What is the number of lines below that contain the string "transposed"? Give it and nothing else.

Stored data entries
--------

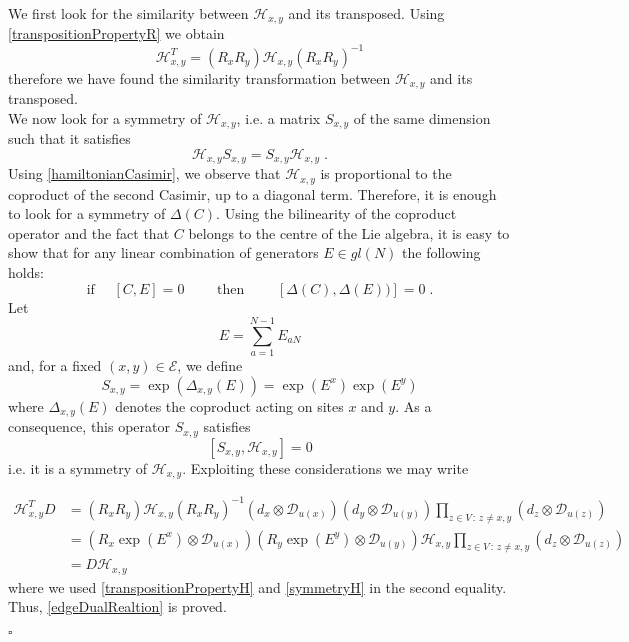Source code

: \documentclass[10pt]{article}
\numberwithin{equation}{section}
\numberwithin{equation}{subsection}
\newcommand{\dt}{\;.}
\newcommand{\dd}{\mathcal{D}_{u(x)}}
\begin{document}
We first look for the similarity between $\mathcal{H}_{x,y}$ and its transposed. Using \eqref{transpositionPropertyR} we obtain  
\begin{equation}\label{transpositionPropertyH}
    \mathcal{H}_{x,y}^{T}=\left(R_{x}R_{y}\right)\mathcal{H}_{x,y}\left(R_{x}R_{y}\right)^{-1}
\end{equation}
therefore we have found the similarity transformation between $\mathcal{H}_{x,y}$ and its transposed. \\
We now look for a symmetry of $\mathcal{H}_{x,y}$, i.e. a matrix $S_{x,y}$ of the same dimension such that it satisfies 
\begin{equation}
	\mathcal{H}_{x,y}S_{x,y}=S_{x,y}\mathcal{H}_{x,y}
	\dt
\end{equation}
Using \eqref{hamiltonianCasimir}, we observe that $\mathcal{H}_{x,y}$ is proportional to the coproduct of the second Casimir, up to a diagonal term. Therefore, it is enough to look for a symmetry of $\Delta (C)$. Using the bilinearity of the coproduct operator and the fact that $C$ belongs to the centre of the Lie algebra, it is easy to show that for any linear combination of generators $E\in {gl}(N)$ the following holds:
\begin{equation}
 \text{if } \quad	[C,E]=0\qquad  \text{ then }\qquad \left[\Delta (C),\Delta(E)) \right]=0\dt
\end{equation}
Let
\begin{equation}
	E=\sum_{a=1}^{N-1}E_{aN}
\end{equation}
and, for a fixed $(x,y)\in \mathcal{E}$, we define
\begin{equation}
	S_{x,y}=\exp{(\Delta_{x,y}(E))}=\exp{(E^{x})}\exp{(E^{y})}
\end{equation}
where $\Delta_{x,y}(E)$ denotes the coproduct acting on sites $x$ and $y$. As a consequence, this operator $S_{x,y}$ satisfies
\begin{equation}\label{symmetryH}
	\left[S_{x,y},\mathcal{H}_{x,y}\right]=0
\end{equation}
i.e. it is a symmetry of $\mathcal{H}_{x,y}$. Exploiting these considerations we may write

\begin{equation}
    \begin{split}
        \mathcal{H}_{x,y}^{T}D&=(R_{x}R_{y})\mathcal{H}_{x,y}(R_{x}R_{y})^{-1}\left(d_{x}\otimes\dd\right)\left(d_{y}\otimes\mathcal{D}_{u(y)}\right)\prod_{z\in V\,:\, z\neq x,y}\left(d_{z}\otimes \mathcal{D}_{u(z)}\right)
        \\&=\left(R_{x}\exp{(E^{x})}\otimes \dd\right)\left(R_{y}\exp{(E^{y})}\otimes \mathcal{D}_{u(y)}\right)\mathcal{H}_{x,y}\prod_{z\in V\,:\, z\neq x,y}\left(d_{z}\otimes \mathcal{D}_{u(z)}\right)
        \\&=
        D\mathcal{H}_{x,y}
    \end{split}
\end{equation}
 where we used \eqref{transpositionPropertyH} and \eqref{symmetryH} in the second equality. Thus, \eqref{edgeDualRealtion} is proved. 
 \begin{flushright}
     $\square$
 \end{flushright}
\end{document}
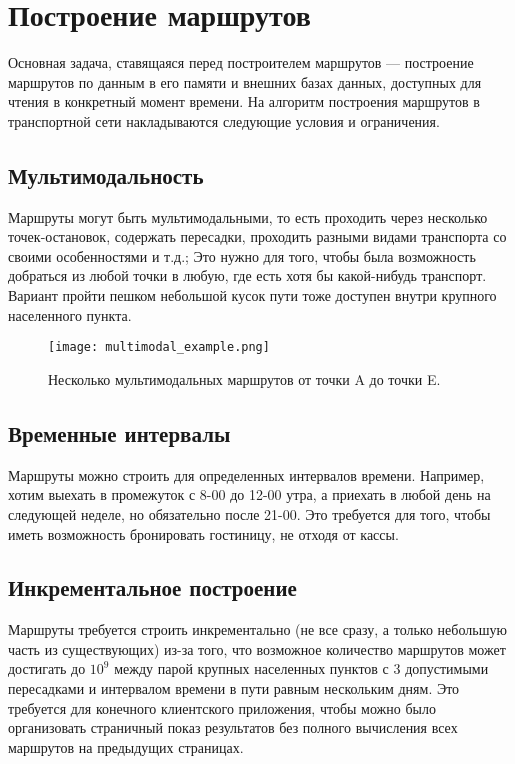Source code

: \section{Построение маршрутов}
Основная задача, ставящаяся перед построителем маршрутов — построение маршрутов по данным в его памяти и внешних базах данных, доступных для чтения в конкретный момент времени. На алгоритм построения маршрутов в транспортной сети накладываются следующие условия и ограничения.

\subsection{Мультимодальность}
Маршруты могут быть мультимодальными, то есть проходить через несколько точек-остановок, содержать пересадки, проходить разными видами транспорта со своими особенностями и т.д.; Это нужно для того, чтобы была возможность добраться из любой точки в любую, где есть хотя бы какой-нибудь транспорт. Вариант пройти пешком небольшой кусок пути тоже доступен внутри крупного населенного пункта.
\begin{figure}[!h]
    \centering
    \texttt{[image: multimodal\_example.png]}
    \caption{Несколько мультимодальных маршрутов от точки A до точки E.}\label{fig1}
\end{figure}

\subsection{Временные интервалы}
Маршруты можно строить для определенных интервалов времени. Например, хотим выехать в промежуток с 8-00 до 12-00 утра, а приехать в любой день на следующей неделе, но обязательно после 21-00. Это требуется для того, чтобы иметь возможность бронировать гостиницу, не отходя от кассы.

\subsection{Инкрементальное построение}
Маршруты требуется строить инкрементально (не все сразу, а только небольшую часть из существующих) из-за того, что возможное количество маршрутов может достигать до $10^9$ между парой крупных населенных пунктов с 3 допустимыми пересадками и интервалом времени в пути равным нескольким дням. Это требуется для конечного клиентского приложения, чтобы можно было организовать страничный показ результатов без полного вычисления всех маршрутов на предыдущих страницах.

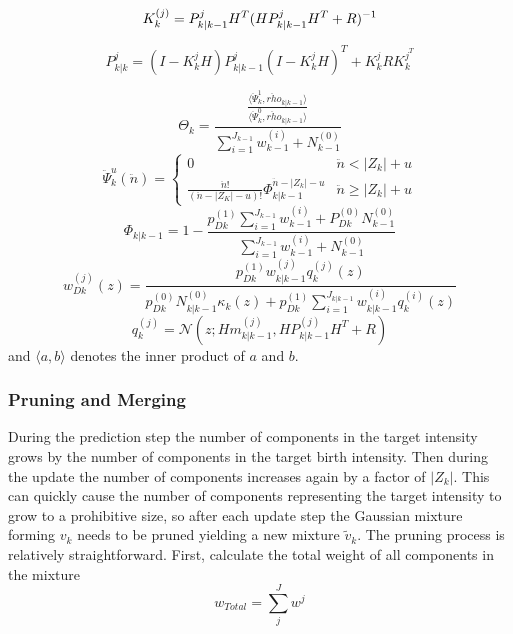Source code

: \documentclass{article}
\begin{document}
\begin{equation}
  \label{eq:kalman_gain}
  K_k^{(j)} = P_{k|k-1}^jH^T(HP_{k|k-1}^jH^T + R)^{-1}\\
\end{equation}

\begin{equation}
  \label{eq:Pk}
  P_{k|k}^j = (I - K_k^jH)P_{k|k-1}^j(I - K_k^jH)^T + K_k^jRK_k^{j^T}
\end{equation}

\begin{equation}
  \label{eq:thetak}
  \Theta_k = \frac{\frac{\langle\ddot{\Psi}_k^1,\ddot{rho}_{k|k-1}\rangle}{\langle\ddot{\Psi}_k^0,\ddot{rho}_{k|k-1}\rangle}}{\sum_{i=1}^{J_{k-1}}w_{k-1}^{(i)} + N_{k-1}^{(0)}}
\end{equation}
\begin{equation}
  \label{eq:psi}
  \ddot{\Psi}_k^u(\ddot{n}) =
  \begin{cases}
    0 & \ddot{n} < |Z_k| + u \\
   \frac{\ddot{n}!}{(\ddot{n}-|Z_K|-u)!}\Phi_{k|k-1}^{\ddot{n} - |Z_k|-u} & \ddot{n} \ge |Z_k|+u
  \end{cases}
\end{equation}
\begin{equation}
  \label{eq:Phi}
  \Phi_{k|k-1} = 1 - \frac{p_{Dk}^{(1)}\sum_{i=1}^{J_{k-1}}w_{k-1}^{(i)} + P_{Dk}^{(0)}N_{k-1}^{(0)}}{\sum_{i=1}^{J_{k-1}}w_{k-1}^{(i)} + N_{k-1}^{(0)}}
\end{equation}
\begin{equation}
  \label{eq:wD}
  w_{Dk}^{(j)}(z) = \frac{p_{Dk}^{(1)}w_{k|k-1}^{(j)}q_k^{(j)}(z)}{p_{Dk}^{(0)}N_{k|k-1}^{(0)}\kappa_k(z) +  p_{Dk}^{(1)}\sum_{i=1}^{J_{k|k-1}}w_{k|k-1}^{(i)}q_k^{(i)}(z)  }
\end{equation}
\begin{equation}
  \label{eq:qz}
  q_k^{(j)} = \mathcal{N}(z;Hm_{k|k-1}^{(j)}, HP_{k|k-1}^{(j)}H^T + R)
\end{equation}
and $\langle a, b \rangle$ denotes the inner product of $a$ and $b$.

\subsubsection*{Pruning and Merging}
During the prediction step the number of components in the target intensity grows by the number of components in the target birth intensity. Then during the update the number of components increases again by a factor of $|Z_k|$. This can quickly cause the number of components representing the target intensity to grow to a prohibitive size, so after each update step the Gaussian mixture forming $v_{k}$ needs to be pruned yielding a new mixture $\tilde{v}_k$. The pruning process is relatively straightforward. First, calculate the total weight of all components in the mixture
\begin{equation}
  \label{eq:wtotal}
  w_{Total} = \sum_j^Jw^j
\end{equation}
\end{document}
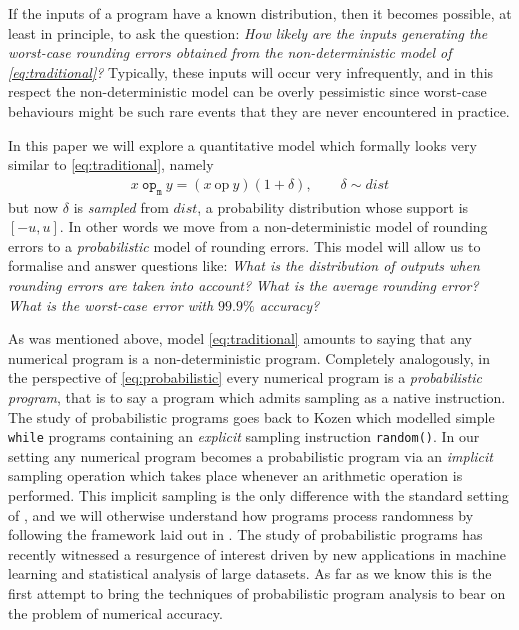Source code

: \documentclass[10pt,conference]{IEEEtran}
\newcommand{\mop}{~\mathtt{op_m}~}
\newcommand{\iop}{~\mathrm{op}~}
\begin{document}
If the inputs of a program have a known distribution, then it becomes possible, at least in principle, to ask the question: \textit{How likely are the inputs generating the worst-case rounding errors obtained from the non-deterministic model of \cref{eq:traditional}?} Typically, these inputs will occur very infrequently, and in this respect the non-deterministic model can be overly pessimistic since worst-case behaviours might be such rare events that they are never encountered in practice. 

In this paper we will explore a quantitative model which formally looks very similar to \cref{eq:traditional}, namely
\begin{align}
x\mop y=(x\iop y)(1+\delta), \qquad\delta\sim dist \label{eq:probabilistic}
\end{align}
but now $\delta$ is \emph{sampled} from $dist$, a probability distribution whose support is $\left[-u,u\right]$. In other words we move from a non-deterministic model of rounding errors to a \emph{probabilistic} model of rounding errors. This model will allow us to formalise and answer questions like: \textit{What is the distribution of outputs when rounding errors are taken into account?} \textit{What is the average rounding error?} \textit{What is the worst-case error with $99.9\%$ accuracy?}

As was mentioned above, model \eqref{eq:traditional} amounts to saying that any numerical program is a non-deterministic program. Completely analogously, in the perspective of \cref{eq:probabilistic} every numerical program is a \emph{probabilistic program}, that is to say a program which admits sampling as a native instruction. The study of probabilistic programs goes back to Kozen \cite{K81c} which modelled simple \texttt{while} programs containing an \emph{explicit} sampling instruction \texttt{random()}. In our setting any numerical program becomes a probabilistic program via an \emph{implicit} sampling operation which takes place whenever an arithmetic operation is performed. This implicit sampling is the only difference with the standard setting of \cite{K81c}, and we will otherwise understand how programs process randomness by following the framework laid out in \cite{K81c}. The study of probabilistic programs has recently witnessed a resurgence of interest driven by new applications in machine learning and statistical analysis of large datasets. As far as we know this is the first attempt to bring the techniques of probabilistic program analysis to bear on the problem of numerical accuracy.
\end{document}
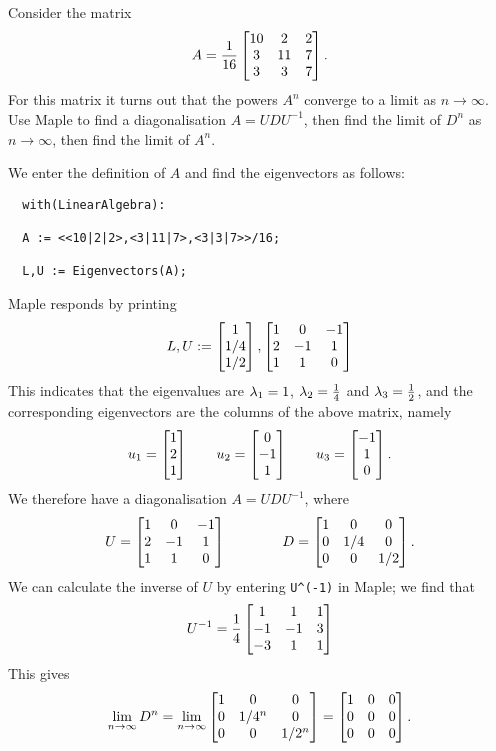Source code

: \documentclass[a4paper]{amsart}
\renewenvironment{solution}{\SolutionInline}{\endSolutionInline}
\begin{document}
\begin{exercise}\label{ex-powers-ii}
 Consider the matrix
 \[ A = \frac{1}{16} \left[\begin{matrix} 10 & 2 & 2 \\ 3 & 11 & 7 \\ 3 & 3 & 7 \end{matrix}\right].
 \]
 For this matrix it turns out that the powers $A^n$ converge to a
 limit as $n\to\infty$.  Use Maple to find a diagonalisation
 $A=UDU^{-1}$, then find the limit of $D^n$ as $n\to\infty$, then find
 the limit of $A^n$.
\end{exercise}
\begin{solution}
 We enter the definition of $A$ and find the eigenvectors as follows:
 \begin{verbatim}
  with(LinearAlgebra):

  A := <<10|2|2>,<3|11|7>,<3|3|7>>/16;

  L,U := Eigenvectors(A);
 \end{verbatim}
 Maple responds by printing
 \[ L,U := \left[\begin{matrix} 1\\ 1/4\\ 1/2\end{matrix}\right],
           \left[\begin{matrix} 1 & 0 & -1 \\ 2 & -1 & 1 \\ 1 & 1 & 0 \end{matrix}\right]
 \]
 This indicates that the eigenvalues are $\lambda_1=1$,
 $\lambda_2=\tfrac{1}{4}$ and $\lambda_3=\tfrac{1}{2}$, and the corresponding
 eigenvectors are the columns of the above matrix, namely
 \[ u_1 = \left[\begin{matrix} 1 \\ 2 \\ 1 \end{matrix}\right]\qquad
    u_2 = \left[\begin{matrix} 0 \\ -1 \\ 1 \end{matrix}\right]\qquad
    u_3 = \left[\begin{matrix} -1 \\ 1 \\ 0 \end{matrix}\right].
 \]
 We therefore have a diagonalisation $A=UDU^{-1}$, where 
 \[ U = \left[\begin{matrix} 1 & 0 & -1 \\ 2 & -1 & 1 \\ 1 & 1 & 0 \end{matrix}\right]
    \hspace{4em}
    D = \left[\begin{matrix} 1 & 0 & 0 \\ 0 & 1/4 & 0 \\ 0 & 0 & 1/2 \end{matrix}\right].
 \]
 We can calculate the inverse of $U$ by entering \verb+U^(-1)+ in
 Maple; we find that 
 \[ U^{-1} = \frac{1}{4} \left[\begin{matrix} 1&1&1 \\ -1&-1&3 \\ -3&1&1 \end{matrix}\right] \]
 This gives
 \[ \lim_{n\to\infty} D^n = 
    \lim_{n\to\infty} 
     \left[\begin{matrix} 1 & 0 & 0 \\ 0 & 1/4^n & 0 \\ 0 & 0 & 1/2^n \end{matrix}\right] = 
     \left[\begin{matrix} 1 & 0 & 0 \\ 0 & 0 & 0 \\ 0 & 0 & 0 \end{matrix}\right].
\]
\end{solution}
\end{document}
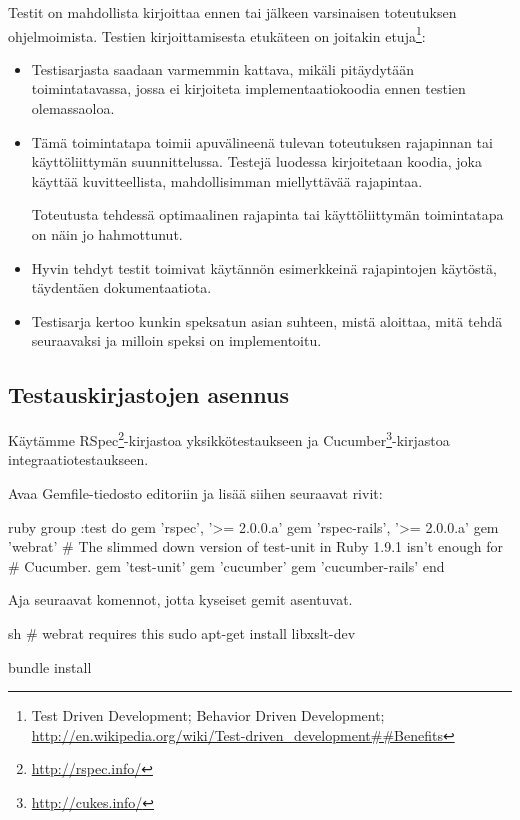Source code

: \documentclass{article}
\newcommand{\en}[1]{\foreignlanguage{english}{#1}}
\begin{document}
Testit on mahdollista kirjoittaa ennen tai jälkeen varsinaisen toteutuksen
ohjelmoimista. Testien kirjoittamisesta etukäteen on joitakin
etuja\footnote{\en{Test Driven Development; Behavior Driven Development;
\url{http://en.wikipedia.org/wiki/Test-driven\_development##Benefits}}}:

\begin{itemize}
\item
Testisarjasta saadaan varmemmin kattava, mikäli pitäydytään toimintatavassa,
jossa ei kirjoiteta implementaatiokoodia ennen testien olemassaoloa.

\item
Tämä toimintatapa toimii apuvälineenä tulevan toteutuksen rajapinnan tai
käyttöliittymän suunnittelussa. Testejä luodessa kirjoitetaan koodia, joka
käyttää kuvitteellista, mahdollisimman miellyttävää rajapintaa.

Toteutusta tehdessä optimaalinen rajapinta tai käyttöliittymän toimintatapa on
näin jo hahmottunut.

\item
Hyvin tehdyt testit toimivat käytännön esimerkkeinä rajapintojen käytöstä,
täydentäen dokumentaatiota.

\item
Testisarja kertoo kunkin speksatun asian suhteen, mistä aloittaa, mitä tehdä
seuraavaksi ja milloin speksi on implementoitu.
\end{itemize}

\subsection{Testauskirjastojen asennus}

Käytämme RSpec\footnote{\url{http://rspec.info/}}-kirjastoa yksikkötestaukseen
ja Cucumber\footnote{\url{http://cukes.info/}}-kirjastoa
integraatiotestaukseen.

\begin{samepage}
Avaa Gemfile-tiedosto editoriin ja lisää siihen seuraavat rivit:

\begin{pygmented}{ruby}
group :test do
  gem 'rspec', '>= 2.0.0.a'
  gem 'rspec-rails', '>= 2.0.0.a'
  gem 'webrat'
  # The slimmed down version of test-unit in Ruby 1.9.1 isn't enough for
  # Cucumber.
  gem 'test-unit'
  gem 'cucumber'
  gem 'cucumber-rails'
end
\end{pygmented}
\end{samepage}

\begin{samepage}
Aja seuraavat komennot, jotta kyseiset gemit asentuvat.

\begin{pygmented}{sh}
# webrat requires this
sudo apt-get install libxslt-dev

bundle install
\end{pygmented}
\end{samepage}
\end{document}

--------

* _Answer for the task_: 2